Dr. John says, “Have a little talk with yourself.”

1. Where did you get your passion for writing?

2. If you could interview any writer in history, who would it be?

3. What kind of writers should be drawn and quartered?

4. What would your obituary say?

5. If you won the lottery, would you keep writing? The same things?

6. What is your worst nightmare as a writer?

7. If you could change the world through your writing, what would you change?

8. What do you receive the most compliments or praise for?

9. If you weren’t concerned about the reactions of family or friends–or the world–what story would you tell?

10. What activities do you most look forward to?

11. What is your single worst memory?

12. What is the best thing you ever wrote?

13. What do you procrastinate the most about?

14. Name three things you constantly tell yourself.

15. If you could teach any class, what would it be?

16. If you started your own magazine, what would it be about?

17. What book would you love to write?

18. What skill do you wish you possessed?

19. If you could take any writer’s job in the world, who would you choose?

20. Finish this sentence: “If I died tomorrow morning, I would regret . . .”



1. Is it your story to tell? Do you care enough about the subject and the characters? “Write what you know” probably means choose things which matter a lot to you. Things you have a stake in.

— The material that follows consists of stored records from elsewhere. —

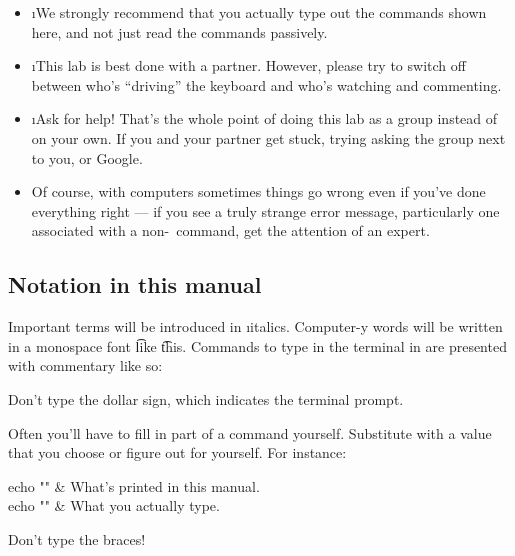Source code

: \documentclass[letterpaper, 12pt, titlepage, twoside]{article}
\begin{document}
\begin{itemize}
\item \i{We strongly recommend that you actually type out the commands shown
  here}, \x and not just read the commands passively.

\item \i{This lab is best done with a partner.} However, please try to switch
  off between who's ``driving'' the keyboard and who's watching and
  commenting.

\item \i{Ask for help!} That's the whole point of doing this lab as a group
  instead of on your own. If you and your partner get stuck, trying asking the
  group next to you, or Google.

\item Of course, with computers sometimes things go wrong even if you've done
  everything right --- if you see a truly strange error message, particularly
  one associated with a non-\git\ command, get the attention of an expert.
\end{itemize}

\subsection*{Notation in this manual}

Important terms will be introduced in \i{italics}. Computer-y words will be
written in a monospace font \t{like} \t{this}. Commands to type in the
terminal in are presented with commentary like so:


Don't type the dollar sign, which indicates the terminal prompt.

Often you'll have to fill in part of a command yourself. Substitute  with a value that you choose or figure out for yourself. For instance:

\nopagebreak

\begin{typeme}
echo "" & What's printed in this manual. \\
echo "\the\year" & What you actually type.
\end{typeme}

Don't type the braces!

\end{document}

2. Is it too personal? Some experiences are too close to us. We haven’t processed the deep emotions enough to put it into perspective for a reader. (Example: loved one killed by drunk driver.)

3. Is it going somewhere? Ask yourself if you can dramatize the idea in a series of scenes. Does it have a plot, is it going somewhere?

4. What’s at stake? How can you show rather than tell why it is so important the character? (Can you render your idea in scenes?)

“What we have here is episodic writing”

If someone tells you that, it means your story is a series of episodes, or events very loosely tied together. The events may be interesting and entertaining but there is little character or plot growth from one to the next.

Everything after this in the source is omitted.